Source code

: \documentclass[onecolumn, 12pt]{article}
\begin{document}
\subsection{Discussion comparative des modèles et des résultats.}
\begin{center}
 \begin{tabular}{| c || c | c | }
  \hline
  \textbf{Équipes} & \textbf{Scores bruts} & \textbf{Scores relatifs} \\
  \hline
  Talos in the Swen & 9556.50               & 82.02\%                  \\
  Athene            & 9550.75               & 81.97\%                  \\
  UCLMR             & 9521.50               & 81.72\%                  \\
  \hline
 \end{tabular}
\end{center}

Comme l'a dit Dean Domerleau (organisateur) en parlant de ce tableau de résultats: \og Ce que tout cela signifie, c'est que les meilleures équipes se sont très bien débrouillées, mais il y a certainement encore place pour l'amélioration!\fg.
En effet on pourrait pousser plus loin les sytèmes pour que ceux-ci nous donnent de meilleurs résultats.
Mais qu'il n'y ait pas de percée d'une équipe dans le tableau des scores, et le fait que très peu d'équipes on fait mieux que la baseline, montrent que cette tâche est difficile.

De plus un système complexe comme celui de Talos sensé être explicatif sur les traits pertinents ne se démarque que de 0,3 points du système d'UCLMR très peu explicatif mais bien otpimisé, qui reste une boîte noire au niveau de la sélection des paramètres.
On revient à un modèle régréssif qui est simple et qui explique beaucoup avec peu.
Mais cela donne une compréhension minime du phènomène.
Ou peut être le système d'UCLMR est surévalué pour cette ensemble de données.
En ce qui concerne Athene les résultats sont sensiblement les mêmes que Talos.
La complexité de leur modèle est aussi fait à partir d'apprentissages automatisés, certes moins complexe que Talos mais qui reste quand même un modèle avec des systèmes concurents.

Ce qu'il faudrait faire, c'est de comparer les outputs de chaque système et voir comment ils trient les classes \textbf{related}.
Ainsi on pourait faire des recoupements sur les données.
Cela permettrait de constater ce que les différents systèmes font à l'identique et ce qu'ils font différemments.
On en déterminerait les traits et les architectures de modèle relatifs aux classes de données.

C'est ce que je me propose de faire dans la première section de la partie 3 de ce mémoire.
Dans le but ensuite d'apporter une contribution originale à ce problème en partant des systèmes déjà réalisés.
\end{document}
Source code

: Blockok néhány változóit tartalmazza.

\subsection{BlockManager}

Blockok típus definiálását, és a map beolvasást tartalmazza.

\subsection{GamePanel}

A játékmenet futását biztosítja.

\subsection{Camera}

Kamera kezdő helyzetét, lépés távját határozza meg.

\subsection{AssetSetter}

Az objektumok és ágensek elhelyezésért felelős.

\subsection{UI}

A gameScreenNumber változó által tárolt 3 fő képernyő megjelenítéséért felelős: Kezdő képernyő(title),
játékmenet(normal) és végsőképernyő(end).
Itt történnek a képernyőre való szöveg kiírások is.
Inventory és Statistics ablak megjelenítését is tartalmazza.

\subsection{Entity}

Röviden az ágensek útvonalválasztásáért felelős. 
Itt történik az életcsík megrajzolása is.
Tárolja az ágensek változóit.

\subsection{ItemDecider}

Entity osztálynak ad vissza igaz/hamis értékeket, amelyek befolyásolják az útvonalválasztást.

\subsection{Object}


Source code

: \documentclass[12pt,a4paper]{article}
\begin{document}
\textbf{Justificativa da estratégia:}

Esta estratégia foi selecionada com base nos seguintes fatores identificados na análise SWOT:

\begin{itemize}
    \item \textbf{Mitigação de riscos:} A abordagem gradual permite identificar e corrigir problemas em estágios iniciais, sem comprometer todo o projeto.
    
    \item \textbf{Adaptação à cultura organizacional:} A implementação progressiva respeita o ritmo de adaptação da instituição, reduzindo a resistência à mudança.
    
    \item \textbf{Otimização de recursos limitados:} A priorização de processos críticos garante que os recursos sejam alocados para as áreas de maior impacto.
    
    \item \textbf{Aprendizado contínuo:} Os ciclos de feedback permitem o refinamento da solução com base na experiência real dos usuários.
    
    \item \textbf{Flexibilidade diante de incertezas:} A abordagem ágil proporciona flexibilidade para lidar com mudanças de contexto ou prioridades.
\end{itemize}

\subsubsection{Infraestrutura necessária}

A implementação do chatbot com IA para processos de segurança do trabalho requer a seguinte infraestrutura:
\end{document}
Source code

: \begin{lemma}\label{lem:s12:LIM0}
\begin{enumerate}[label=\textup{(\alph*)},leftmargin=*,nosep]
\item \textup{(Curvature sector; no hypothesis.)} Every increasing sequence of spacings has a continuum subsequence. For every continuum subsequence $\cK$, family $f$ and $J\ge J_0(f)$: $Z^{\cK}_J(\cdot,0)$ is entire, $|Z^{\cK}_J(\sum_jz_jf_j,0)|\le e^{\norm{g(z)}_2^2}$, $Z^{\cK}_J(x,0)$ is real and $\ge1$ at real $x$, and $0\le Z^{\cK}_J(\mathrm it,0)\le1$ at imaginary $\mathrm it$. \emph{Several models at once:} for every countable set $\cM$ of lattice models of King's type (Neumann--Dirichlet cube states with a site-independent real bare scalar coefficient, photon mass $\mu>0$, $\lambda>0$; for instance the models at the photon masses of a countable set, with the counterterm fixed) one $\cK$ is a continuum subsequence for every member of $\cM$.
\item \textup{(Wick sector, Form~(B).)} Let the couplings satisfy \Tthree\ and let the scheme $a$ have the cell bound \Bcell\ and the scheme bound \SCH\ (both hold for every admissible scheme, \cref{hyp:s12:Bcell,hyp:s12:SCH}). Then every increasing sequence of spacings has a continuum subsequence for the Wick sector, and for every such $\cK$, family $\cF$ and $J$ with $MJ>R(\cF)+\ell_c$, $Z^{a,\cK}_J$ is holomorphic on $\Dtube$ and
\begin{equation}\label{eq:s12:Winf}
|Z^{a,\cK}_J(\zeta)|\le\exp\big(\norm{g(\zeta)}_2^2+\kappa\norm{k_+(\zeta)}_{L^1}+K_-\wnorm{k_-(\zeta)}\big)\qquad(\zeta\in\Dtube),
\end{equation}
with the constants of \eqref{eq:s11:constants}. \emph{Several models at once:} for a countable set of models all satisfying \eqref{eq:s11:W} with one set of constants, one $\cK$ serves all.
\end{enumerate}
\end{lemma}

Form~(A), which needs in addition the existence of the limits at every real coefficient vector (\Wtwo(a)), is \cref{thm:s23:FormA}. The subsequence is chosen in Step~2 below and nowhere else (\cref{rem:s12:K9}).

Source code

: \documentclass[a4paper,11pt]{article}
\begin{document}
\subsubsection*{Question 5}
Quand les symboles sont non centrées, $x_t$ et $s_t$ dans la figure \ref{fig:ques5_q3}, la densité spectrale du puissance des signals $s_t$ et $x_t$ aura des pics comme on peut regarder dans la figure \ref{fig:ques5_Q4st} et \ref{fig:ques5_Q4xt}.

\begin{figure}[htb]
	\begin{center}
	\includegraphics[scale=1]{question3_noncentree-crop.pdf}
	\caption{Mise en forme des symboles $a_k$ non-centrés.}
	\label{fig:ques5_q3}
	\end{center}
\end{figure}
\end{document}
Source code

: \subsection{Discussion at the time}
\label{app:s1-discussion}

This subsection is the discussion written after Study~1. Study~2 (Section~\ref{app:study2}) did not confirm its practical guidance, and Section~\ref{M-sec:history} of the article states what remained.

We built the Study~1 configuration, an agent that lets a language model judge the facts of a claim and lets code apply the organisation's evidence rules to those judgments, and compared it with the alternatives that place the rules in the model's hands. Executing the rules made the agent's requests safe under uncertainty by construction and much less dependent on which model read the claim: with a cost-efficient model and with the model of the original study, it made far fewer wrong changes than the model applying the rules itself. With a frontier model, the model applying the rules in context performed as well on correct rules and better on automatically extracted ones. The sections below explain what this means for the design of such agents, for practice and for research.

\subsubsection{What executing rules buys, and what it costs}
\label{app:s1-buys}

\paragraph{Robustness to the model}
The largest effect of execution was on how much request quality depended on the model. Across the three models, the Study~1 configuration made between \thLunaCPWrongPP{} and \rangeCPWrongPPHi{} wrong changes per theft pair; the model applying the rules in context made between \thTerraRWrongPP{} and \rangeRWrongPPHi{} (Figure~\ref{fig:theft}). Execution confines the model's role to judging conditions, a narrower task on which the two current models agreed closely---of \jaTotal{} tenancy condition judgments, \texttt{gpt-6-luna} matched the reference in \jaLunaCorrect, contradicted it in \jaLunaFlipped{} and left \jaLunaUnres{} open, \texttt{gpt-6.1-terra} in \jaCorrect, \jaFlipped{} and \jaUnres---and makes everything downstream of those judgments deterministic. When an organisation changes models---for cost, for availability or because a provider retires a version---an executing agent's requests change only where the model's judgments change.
******************************
* PROBLEM
From the data above, reproduce word for word the lines running from the line with "Mais qu'il n'y" to the line with "La complexité de", ends included.

* EXERCISE SOLUTION
Mais qu'il n'y ait pas de percée d'une équipe dans le tableau des scores, et le fait que très peu d'équipes on fait mieux que la baseline, montrent que cette tâche est difficile.

De plus un système complexe comme celui de Talos sensé être explicatif sur les traits pertinents ne se démarque que de 0,3 points du système d'UCLMR très peu explicatif mais bien otpimisé, qui reste une boîte noire au niveau de la sélection des paramètres.
On revient à un modèle régréssif qui est simple et qui explique beaucoup avec peu.
Mais cela donne une compréhension minime du phènomène.
Ou peut être le système d'UCLMR est surévalué pour cette ensemble de données.
En ce qui concerne Athene les résultats sont sensiblement les mêmes que Talos.
La complexité de leur modèle est aussi fait à partir d'apprentissages automatisés, certes moins complexe que Talos mais qui reste quand même un modèle avec des systèmes concurents.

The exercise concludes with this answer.